The documentation of Handler::getValidatedBody states:
/** * Fetch the validated body * @return mixed|null Value returned by the body validator, or null if validate() was * not called yet, validation failed, there was no body, or the body was form data. */
To me, it looks like none of these is supposed to happen during normal operations, either because of a request error that is caught soon enough, or because the caller should know whether it makes sense to call getValidatedBody (e.g., based on the content type). That is, the most common use case of accessing the body in the handler's execute() method should always be successful (again, as long as the preconditions on content type etc are met). In turn, this leads to handlers having to account for a "ghost" null in awkward ways. Some examples from a quick codesearch:
- Wikibase and other places use $jsonBody = $this->getValidatedBody() ?? [];, and then accesses the array elements without further checks (hence, it's clear that the null coalesce is only there to satisfy static analysis)
- Core uses '@phan-var array $body'; to suppress phan issues
- Other places, such as CheckUser, have 20 lines of code dedicated to handling the null case
- And most other places have no null checks at all. Presumably this is because until r935079, merged a few days ago, phan would not treat the return type of mixed as nullable, and hence it would not complain about code assuming that the return value is an array. But it does complain now, which means we're going to see the boilerplate above propagating to more and more places.

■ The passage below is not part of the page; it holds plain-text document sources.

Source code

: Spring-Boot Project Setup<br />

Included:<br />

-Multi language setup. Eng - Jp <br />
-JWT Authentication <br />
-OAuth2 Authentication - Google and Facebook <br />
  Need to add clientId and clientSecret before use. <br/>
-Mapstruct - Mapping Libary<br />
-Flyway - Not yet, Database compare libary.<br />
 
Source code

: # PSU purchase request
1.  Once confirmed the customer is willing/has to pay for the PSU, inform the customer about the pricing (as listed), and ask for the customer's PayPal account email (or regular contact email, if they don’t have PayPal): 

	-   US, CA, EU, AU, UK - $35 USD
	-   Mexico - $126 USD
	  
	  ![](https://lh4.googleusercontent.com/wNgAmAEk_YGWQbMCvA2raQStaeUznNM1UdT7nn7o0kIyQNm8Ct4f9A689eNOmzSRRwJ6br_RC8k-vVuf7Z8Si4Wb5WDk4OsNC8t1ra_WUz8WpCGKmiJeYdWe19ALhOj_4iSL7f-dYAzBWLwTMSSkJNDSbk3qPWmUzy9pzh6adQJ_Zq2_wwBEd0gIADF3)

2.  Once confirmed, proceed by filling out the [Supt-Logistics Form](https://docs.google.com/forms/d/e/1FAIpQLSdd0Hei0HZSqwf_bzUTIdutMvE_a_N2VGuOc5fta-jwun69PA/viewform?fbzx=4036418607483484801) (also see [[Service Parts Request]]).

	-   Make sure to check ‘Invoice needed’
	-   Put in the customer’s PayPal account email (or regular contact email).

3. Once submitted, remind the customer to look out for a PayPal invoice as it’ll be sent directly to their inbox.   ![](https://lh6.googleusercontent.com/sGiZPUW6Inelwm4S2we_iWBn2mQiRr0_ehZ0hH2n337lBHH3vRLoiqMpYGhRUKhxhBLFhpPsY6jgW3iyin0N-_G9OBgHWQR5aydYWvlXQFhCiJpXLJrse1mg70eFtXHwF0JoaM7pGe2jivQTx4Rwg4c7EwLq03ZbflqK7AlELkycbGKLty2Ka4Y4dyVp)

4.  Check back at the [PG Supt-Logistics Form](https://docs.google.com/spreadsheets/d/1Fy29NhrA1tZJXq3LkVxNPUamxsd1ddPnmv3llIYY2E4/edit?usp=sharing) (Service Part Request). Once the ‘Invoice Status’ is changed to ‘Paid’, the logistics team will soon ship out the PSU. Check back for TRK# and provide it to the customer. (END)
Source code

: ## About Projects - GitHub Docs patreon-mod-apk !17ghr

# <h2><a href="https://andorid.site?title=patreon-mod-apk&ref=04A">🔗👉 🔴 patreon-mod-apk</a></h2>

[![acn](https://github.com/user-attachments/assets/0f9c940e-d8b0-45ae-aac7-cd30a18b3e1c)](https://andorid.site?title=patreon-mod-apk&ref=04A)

IMO, it would be really nice to avoid this, by making getValidatedBody throw an (unchecked) exception when the validated body is null (akin to getValidatedParams). Note, this implies making sure that getValidatedBody won't return null under normal circumstances. While to me it looks like this should be the case, T344901 seems to tell an entirely different story, where the content type validation is skipped altogether when using a form-like content type. This should be addressed in the REST framework itself, as we obviously can't copy-paste the same 20 lines of boilerplate to every handler in existence.
At any rate, it's clear that the current situation, where the method's return value is documented to be nullable but everyone just pretends it isn't, is far from being ideal.